Whelp, my trip was a success on multiple levels. Peace. Quiet. Ample shade. Plenty of sun. Good food. Good drink.
I first used the two 30 watt series that are now hard mounted yet hinged in the luggage rack and had them paralleled with two 30 watt series as portable. Chased the sun with the remotes. Had good results for what it was, 120 watts. Series-parallel, 3.4 nom amps, saw 4.6 from the controller at times.
Gotta love the higher voltages from panels in series and what an MPPT can do.
Used the Max Burton as load and although the vehicle mounted panels lagged at times due to shade, natural and man made for testing, having the two remote panels helped carry things along nicely.
Then I broke out the big guns, the two 100 watt panels, in series. I divorced the wiring for the luggage rack and put away the remote 30's. I set the 100's on the table and let 'er rip. I saw improvements across the board vs the four 30 watt panels. Albeit having more wattage was a bonus.
Charging was easier, The fridge seemed to like knowing it had excess power. For some strange reason, it drew .5 amp less during its run cycle. I backed up the LCD readout on the Rover controller with a clamp on amp meter on the fridge feed wire.
I took eight pages of notes between what the Rover controller was reading and how the Fridge was running/cycling.
I'll have to post that info in the max Burton thread. But it was positive.
I was basically babysitting the solar set up and load draw for three and a half days.
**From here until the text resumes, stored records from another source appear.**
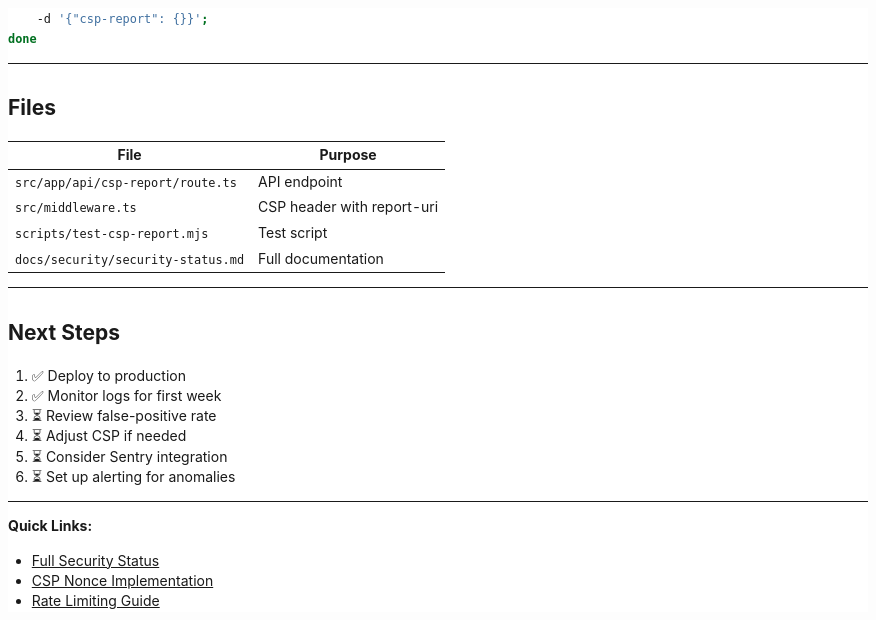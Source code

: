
 ```bash
    -d '{"csp-report": {}}'; 
done
```

---

## Files

| File | Purpose |
|------|---------|
| `src/app/api/csp-report/route.ts` | API endpoint |
| `src/middleware.ts` | CSP header with report-uri |
| `scripts/test-csp-report.mjs` | Test script |
| `docs/security/security-status.md` | Full documentation |

---

## Next Steps

1. ✅ Deploy to production
2. ✅ Monitor logs for first week
3. ⏳ Review false-positive rate
4. ⏳ Adjust CSP if needed
5. ⏳ Consider Sentry integration
6. ⏳ Set up alerting for anomalies

---

**Quick Links:**
- [Full Security Status](/docs/security/security-status.md)
- [CSP Nonce Implementation](/docs/security/csp/nonce-implementation.md)
- [Rate Limiting Guide](/docs/security/rate-limiting/guide.md)
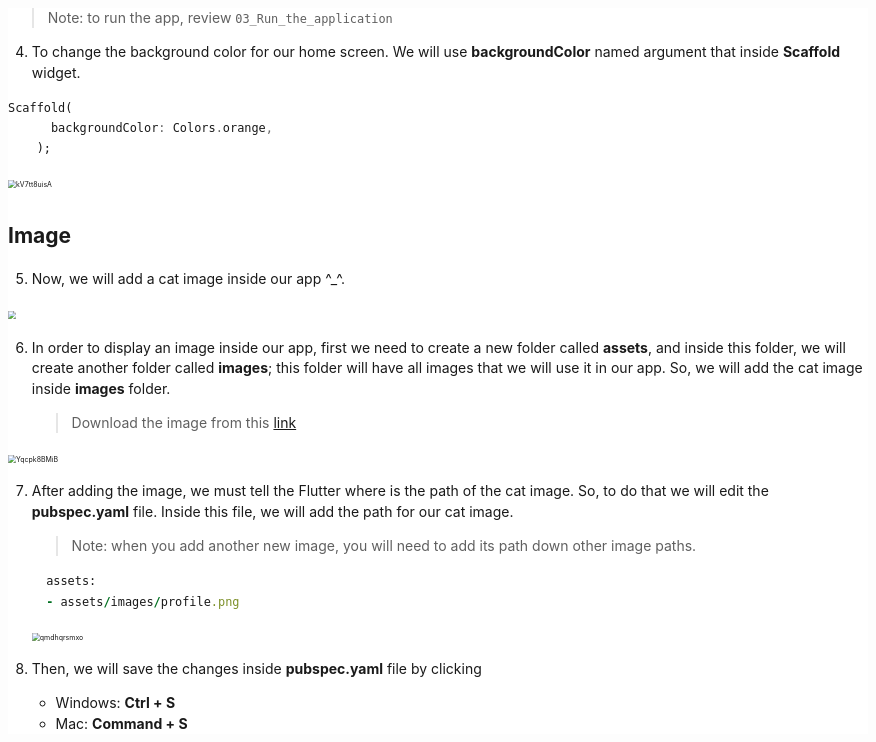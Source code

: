 > Note: to run the app, review `03_Run_the_application`



4. To change the background color for our home screen. We will use **backgroundColor** named argument that inside **Scaffold** widget.

```dart
Scaffold(
      backgroundColor: Colors.orange,
    );
```

<img src="https://user-images.githubusercontent.com/24327781/119657008-00049380-bdf1-11eb-8f83-97f0c759da5d.gif" alt="kV7tt8uisA" style="zoom: 50%;" />



## Image



5. Now, we will add a cat image inside our app ^_^.

<img src="https://raw.githubusercontent.com/Northwest-content/flutter_profile_page_app/main/assets/images/profile.png?token=AFZTMZMPTZSYHKF6DP5JOK3AVY5JY" style="zoom:50%;" >



6. In order to display an image inside our app, first we need to create a new folder called **assets**, and inside this folder, we will create another folder called **images**; this folder will have all images that we will use it in our app. So, we will add the cat image inside **images** folder. 

   > Download the image from this [link](https://raw.githubusercontent.com/Northwest-content/flutter_profile_page_app/main/assets/images/profile.png?token=AFZTMZMPTZSYHKF6DP5JOK3AVY5JY)



<img src="https://user-images.githubusercontent.com/24327781/119657755-ec0d6180-bdf1-11eb-886e-66fb29913e61.gif" alt="Yqcpk8BMiB" style="zoom:50%;" />





7. After adding the image, we must tell the Flutter where is the path of the cat image. So, to do that we will edit the **pubspec.yaml** file. Inside this file, we will add the path for our cat image.

   > Note: when you add another new image, you will need to add its path down other image paths.

   ```ruby
     assets:
     - assets/images/profile.png
   ```

   <img src="https://user-images.githubusercontent.com/24327781/119658500-d3ea1200-bdf2-11eb-8b7f-c14e9c6562b1.png" alt="qmdhqrsmxo" style="zoom:50%;" />





8. Then, we will save the changes inside **pubspec.yaml** file by clicking 
   - Windows: **Ctrl + S**
   - Mac: **Command + S**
I wrote down what time the panels started and stopped producing, fridge run cycle times and when, I learned overcast skies are not the same as shaded panels, amperages at various time(s) vs panel voltage(s) during battery charging of the three stages, (AGM's), including load draws, etc.
What I'm a gonna do is put a selector switch into the controller feed wiring from the panels. One position will allow the two 30 watt luggage rack panels to keep a daily charge on the batteries as well as being able to handle small daily loads if we're out for the day or something.
The second position will be strictly for the remote / portable , one or two, 100 watt panel(s) for increased capacity during longer off-grid stays wherever.
I took ohm readings of the 50' cabling, 10 awg, for the portables and it was at .1 ohm. In contrast, I took a reading of 35' of the 10 awg marine wire I have on hand as extra and it was .1 ohm so all is well there.
These posted results were under near perfect laboratory conditions. I await the time when I can do this data retrieval again in mid winter. Mild where I'm at but it will be a direct contrast to the middle of summer. Fun stuff.